(Task to carry out) Reading the records below, how many lines contain "array"? Respond with a number and nothing else.

::::

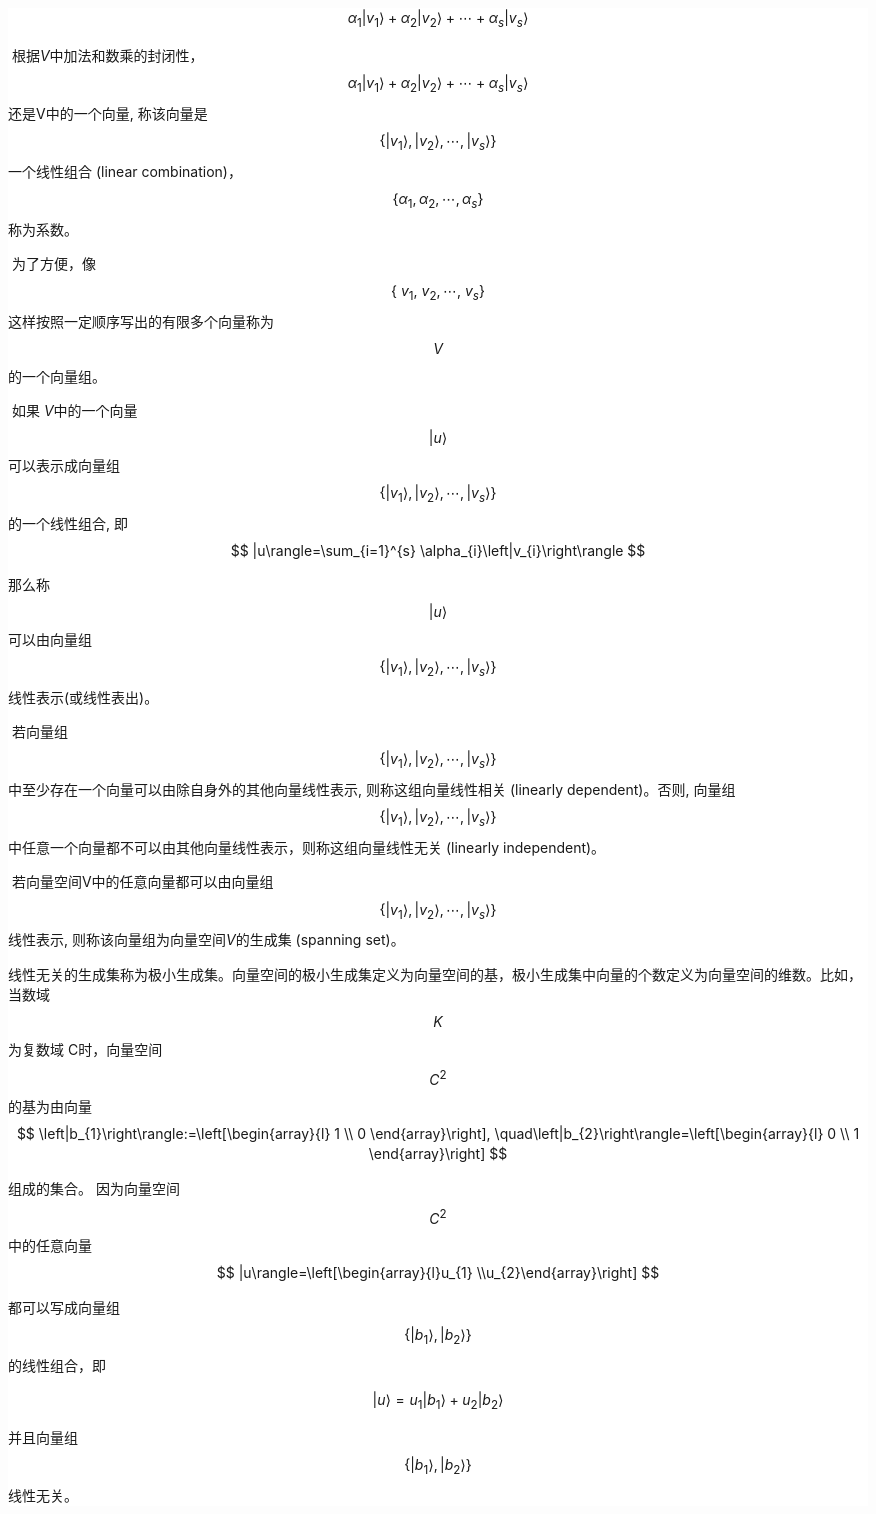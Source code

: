 $$
\alpha_{1}\left|v_{1}\right\rangle+\alpha_{2}\left|v_{2}\right\rangle+\cdots+\alpha_{s}\left|v_{s}\right\rangle
$$

​		根据$V$中加法和数乘的封闭性， $$\alpha_{1}\left|v_{1}\right\rangle+\alpha_{2}\left|v_{2}\right\rangle+\cdots+\alpha_{s}\left|v_{s}\right\rangle$$ 还是V中的一个向量, 称该向量是 $$\left\{\left|v_{1}\right\rangle,\left|v_{2}\right\rangle, \cdots,\left|v_{s}\right\rangle\right\}$$ 一个线性组合 (linear combination)， $$\left\{\alpha_{1}, \alpha_{2}, \cdots, \alpha_{s}\right\}$$ 称为系数。

​		为了方便，像 $$\left\{\ v_{1}, \ v_{2}, \cdots, \ v_{s}\right\}$$ 这样按照一定顺序写出的有限多个向量称为 $$V$$ 的一个向量组。

​		如果 $V$中的一个向量 $$| {u}\rangle$$ 可以表示成向量组 $$\left\{\left|v_{1}\right\rangle,\left|v_{2}\right\rangle, \cdots,\left|v_{s}\right\rangle\right\}$$ 的一个线性组合, 即
$$
|u\rangle=\sum_{i=1}^{s} \alpha_{i}\left|v_{i}\right\rangle
$$

那么称 $$| {u}\rangle$$ 可以由向量组 $$\left\{\left|v_{1}\right\rangle,\left|v_{2}\right\rangle, \cdots,\left|v_{s}\right\rangle\right\}$$ 线性表示(或线性表出)。

​		若向量组 $$\left\{\left|v_{1}\right\rangle,\left|v_{2}\right\rangle, \cdots,\left|v_{s}\right\rangle\right\}$$ 中至少存在一个向量可以由除自身外的其他向量线性表示, 则称这组向量线性相关 (linearly dependent)。否则, 向量组 $$\left\{\left|v_{1}\right\rangle,\left|v_{2}\right\rangle, \cdots,\left|v_{s}\right\rangle\right\}$$ 中任意一个向量都不可以由其他向量线性表示，则称这组向量线性无关 (linearly independent)。

​		若向量空间V中的任意向量都可以由向量组 $$\left\{\left|v_{1}\right\rangle,\left|v_{2}\right\rangle, \cdots,\left|v_{s}\right\rangle\right\}$$ 线性表示, 则称该向量组为向量空间$V$的生成集 (spanning set)。

​		线性无关的生成集称为极小生成集。向量空间的极小生成集定义为向量空间的基，极小生成集中向量的个数定义为向量空间的维数。比如，当数域 $$K$$ 为复数域 C时，向量空间 $$C^{2}$$ 的基为由向量
$$
\left|b_{1}\right\rangle:=\left[\begin{array}{l}
1 \\
0
\end{array}\right], \quad\left|b_{2}\right\rangle=\left[\begin{array}{l}
0 \\
1
\end{array}\right]
$$

组成的集合。
		因为向量空间 $$C^{2}$$ 中的任意向量
$$
|u\rangle=\left[\begin{array}{l}u_{1} \\u_{2}\end{array}\right]
$$

都可以写成向量组 $$\left\{\left|b_{1}\right\rangle,\left|b_{2}\right\rangle\right\}$$ 的线性组合，即

$$
|u\rangle=u_{1}\left|b_{1}\right\rangle+u_{2}\left|b_{2}\right\rangle
$$

并且向量组 $$\left\{\left|b_{1}\right\rangle,\left|b_{2}\right\rangle\right\}$$ 线性无关。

::::

(Answer below) 4